Report how many lines of these entries hold the string "None"; reply with the number alone.
--- Supplied material Enclosed Below ---
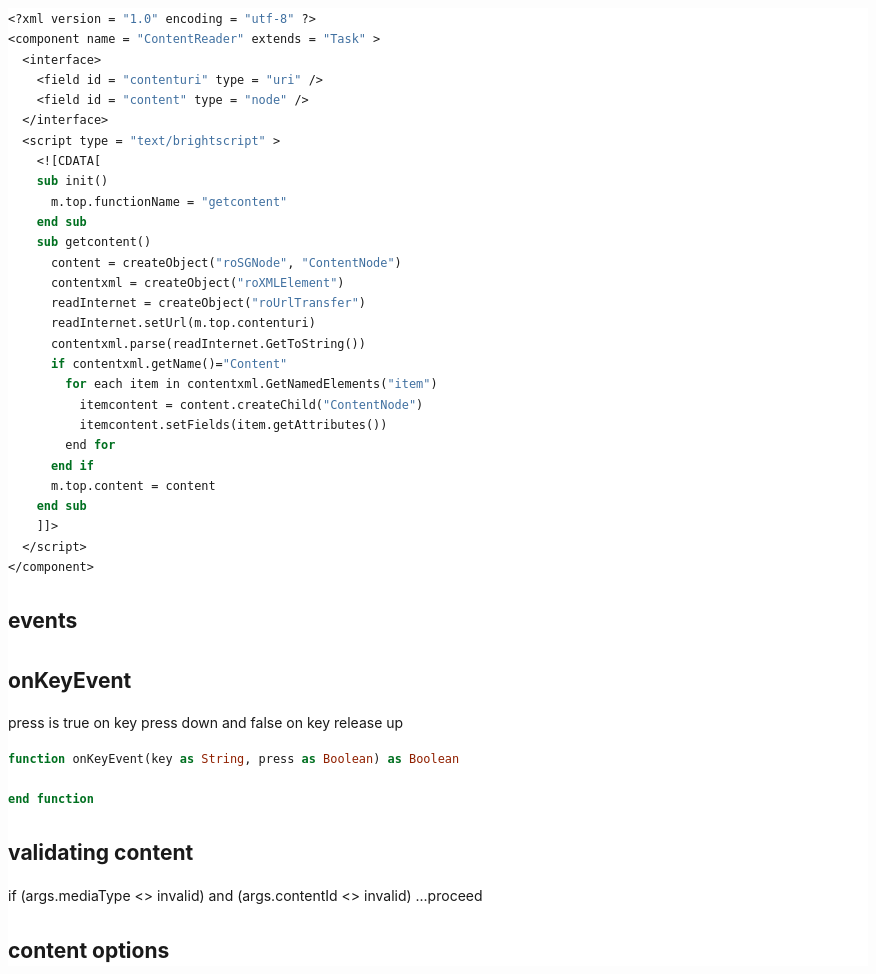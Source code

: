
 ```vb
<?xml version = "1.0" encoding = "utf-8" ?>
<component name = "ContentReader" extends = "Task" >
  <interface>
    <field id = "contenturi" type = "uri" />
    <field id = "content" type = "node" />
  </interface>
  <script type = "text/brightscript" >
    <![CDATA[
    sub init()
      m.top.functionName = "getcontent"
    end sub
    sub getcontent()
      content = createObject("roSGNode", "ContentNode")
      contentxml = createObject("roXMLElement")
      readInternet = createObject("roUrlTransfer")
      readInternet.setUrl(m.top.contenturi)
      contentxml.parse(readInternet.GetToString())
      if contentxml.getName()="Content"
        for each item in contentxml.GetNamedElements("item")
          itemcontent = content.createChild("ContentNode")
          itemcontent.setFields(item.getAttributes())
        end for
      end if
      m.top.content = content
    end sub
    ]]>
  </script>
</component>
```





## events

## onKeyEvent

press is true on key press down and false on key release up 

```vb
function onKeyEvent(key as String, press as Boolean) as Boolean

end function
```

## validating content

if (args.mediaType <> invalid) and (args.contentId <> invalid)
  ...proceed

## content options
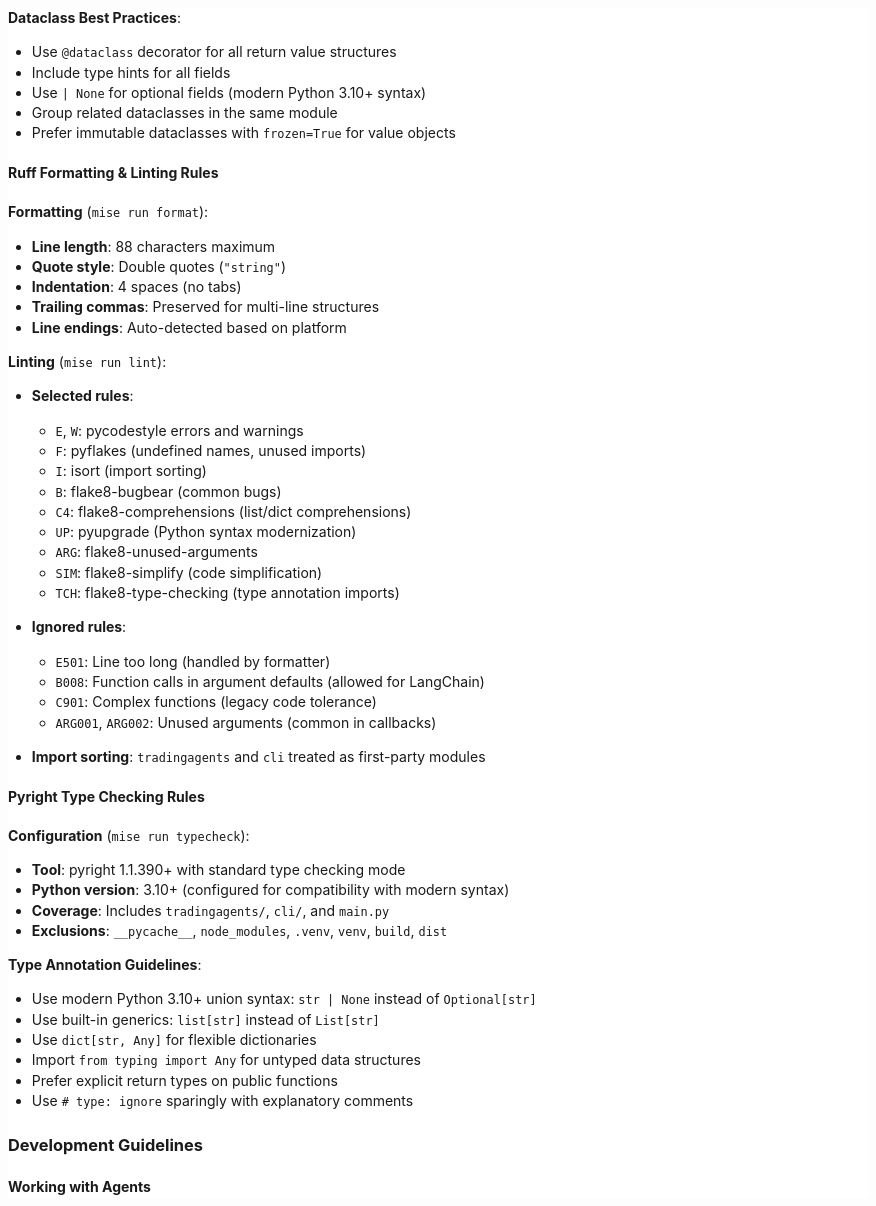 **Dataclass Best Practices**:
- Use `@dataclass` decorator for all return value structures
- Include type hints for all fields
- Use `| None` for optional fields (modern Python 3.10+ syntax)
- Group related dataclasses in the same module
- Prefer immutable dataclasses with `frozen=True` for value objects

#### Ruff Formatting & Linting Rules
**Formatting** (`mise run format`):
- **Line length**: 88 characters maximum
- **Quote style**: Double quotes (`"string"`)
- **Indentation**: 4 spaces (no tabs)
- **Trailing commas**: Preserved for multi-line structures
- **Line endings**: Auto-detected based on platform

**Linting** (`mise run lint`):
- **Selected rules**:
  - `E`, `W`: pycodestyle errors and warnings
  - `F`: pyflakes (undefined names, unused imports)
  - `I`: isort (import sorting)
  - `B`: flake8-bugbear (common bugs)
  - `C4`: flake8-comprehensions (list/dict comprehensions)
  - `UP`: pyupgrade (Python syntax modernization)
  - `ARG`: flake8-unused-arguments
  - `SIM`: flake8-simplify (code simplification)
  - `TCH`: flake8-type-checking (type annotation imports)

- **Ignored rules**:
  - `E501`: Line too long (handled by formatter)
  - `B008`: Function calls in argument defaults (allowed for LangChain)
  - `C901`: Complex functions (legacy code tolerance)
  - `ARG001`, `ARG002`: Unused arguments (common in callbacks)

- **Import sorting**: `tradingagents` and `cli` treated as first-party modules

#### Pyright Type Checking Rules
**Configuration** (`mise run typecheck`):
- **Tool**: pyright 1.1.390+ with standard type checking mode
- **Python version**: 3.10+ (configured for compatibility with modern syntax)
- **Coverage**: Includes `tradingagents/`, `cli/`, and `main.py`
- **Exclusions**: `__pycache__`, `node_modules`, `.venv`, `venv`, `build`, `dist`

**Type Annotation Guidelines**:
- Use modern Python 3.10+ union syntax: `str | None` instead of `Optional[str]`
- Use built-in generics: `list[str]` instead of `List[str]`
- Use `dict[str, Any]` for flexible dictionaries
- Import `from typing import Any` for untyped data structures
- Prefer explicit return types on public functions
- Use `# type: ignore` sparingly with explanatory comments

### Development Guidelines

#### Working with Agents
--- End of Enclosed Supplied material ---
- [Result]: 2